Her heart sank so low it practically tumbled onto the ground. For the first time in her life, she wished she were somebody else. Mark needed a woman who could glide through a room with social competence, radiating sophistication and grace, a woman who would be a positive reflection of his own professional image. Instead, he was getting an unsophisticated nobody who worked as a bartender, whose only claim to fame was that she made the best margaritas in town.

She turned on the sofa to face him. "Mark, I want you to tell me the truth. You're uptight the very thought of taking me to a company party, aren't you?"

He froze. "Uptight? Why would I be uptight?"

"Because I'm not like Gwen."

"And I'm very thankful for that."

"Still, she'd fit in really well at Buckingham Palace, don't you think? I'd fit in better in the servants quarters."

Mark looked at her a long time, and the silence between them seemed to stretch on forever. Finally he shook his head. "It's just these people I work with, Liz. And the big bosses. They think the only reason you have a relationship is to gain money, prestige or power.

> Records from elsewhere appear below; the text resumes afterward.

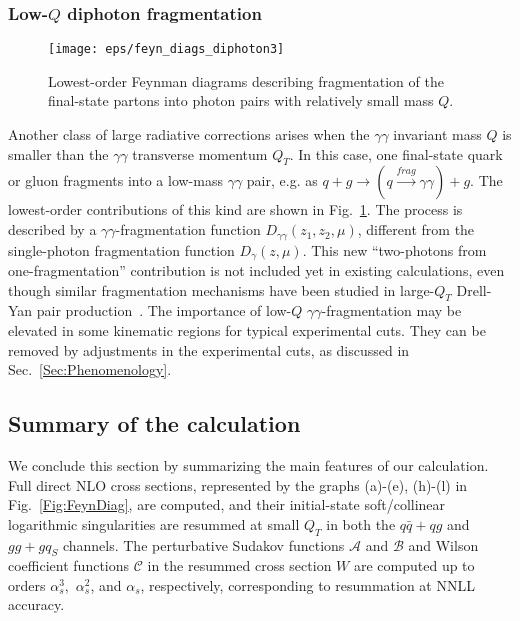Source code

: \documentclass[12pt,english,aps,preprint,prd,letterpaper,fleqn,nofootinbib,showpacs,showkeys,tightenlines,floatfix]{revtex4}
\begin{document}
\subsubsection{Low-$Q$ diphoton fragmentation \label{sub:Low-Q-diphoton-fragmentation}}

\begin{figure}
\begin{centering}\texttt{[image: eps/feyn\_diags\_diphoton3]}\par\end{centering}


\caption{Lowest-order Feynman diagrams describing fragmentation of the final-state
partons into photon pairs with relatively small mass $Q$. \label{fig:LowQfrag}}
\end{figure}


Another class of large radiative corrections arises when the $\gamma\gamma$
invariant mass $Q$ is smaller than the $\gamma\gamma$ transverse momentum
$Q_{T}$. In this case, one final-state quark or gluon fragments into
a low-mass $\gamma\gamma$ pair, e.g. as 
$q+g\rightarrow(q\stackrel{frag}{\longrightarrow}\gamma\gamma)+g$. The 
lowest-order contributions of this kind are shown in Fig.~\ref{fig:LowQfrag}.
The process is described by a $\gamma\gamma$-fragmentation function
$D_{\gamma\gamma}(z_{1},z_{2},\mu)$, different from the single-photon
fragmentation function $D_{\gamma}(z,\mu)$. This new {}``two-photons from one-fragmentation''
contribution is not included yet in existing calculations, even though
similar fragmentation mechanisms have been studied in large-$Q_{T}$
Drell-Yan pair production~\cite{Berger:1998ev,Berger:2001wr}. The
importance of low-$Q$ $\gamma\gamma$-fragmentation may be elevated
in some kinematic regions for typical experimental cuts. They can
be removed by adjustments in the experimental cuts, as discussed in
Sec.~\ref{Sec:Phenomenology}.


\subsection{Summary of the calculation \label{sub:TheorySummary}}

We conclude this section by summarizing the main features of our calculation.
Full direct NLO cross sections, represented by the graphs (a)-(e),
(h)-(l) in Fig.~\ref{Fig:FeynDiag}, are computed, and their initial-state 
soft/collinear logarithmic singularities are resummed at
small $Q_{T}$ in both the $q\bar{q}+qg$ and $gg+gq_{S}$ channels.
The perturbative Sudakov functions ${\mathcal{A}}$ and ${\mathcal{B}}$
and Wilson coefficient functions ${\mathcal{C}}$ in the resummed
cross section $W$ are computed up to orders $\alpha_{s}^{3},$ $\alpha_{s}^{2}$,
and $\alpha_{s}$, respectively, corresponding to resummation at NNLL
accuracy.
\end{document}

If they knew I was dating--"

He stopped short, then let out a harsh breath, leaving the sentence dangling.

"If they knew you were dating a woman like me," Liz said, "and a bartender at that, your career would come to a screeching halt."

She waited through a long, miserable silence, wanting desperately for Mark to deny it. Instead, he said nothing. Her chest tightened with disappointment.

"Okay," she murmured. "At least I know where I stand."

"It's not me, Liz! I don't care what you do for a living!"

"But you have to care. Because they care. Right?"

Mark closed his eyes for a moment, his jaw tight. "I'm up for a partnership. It's something I've wanted since I started working for that company. I'm in competition with another guy, and right now it could go either way. I can't afford to..."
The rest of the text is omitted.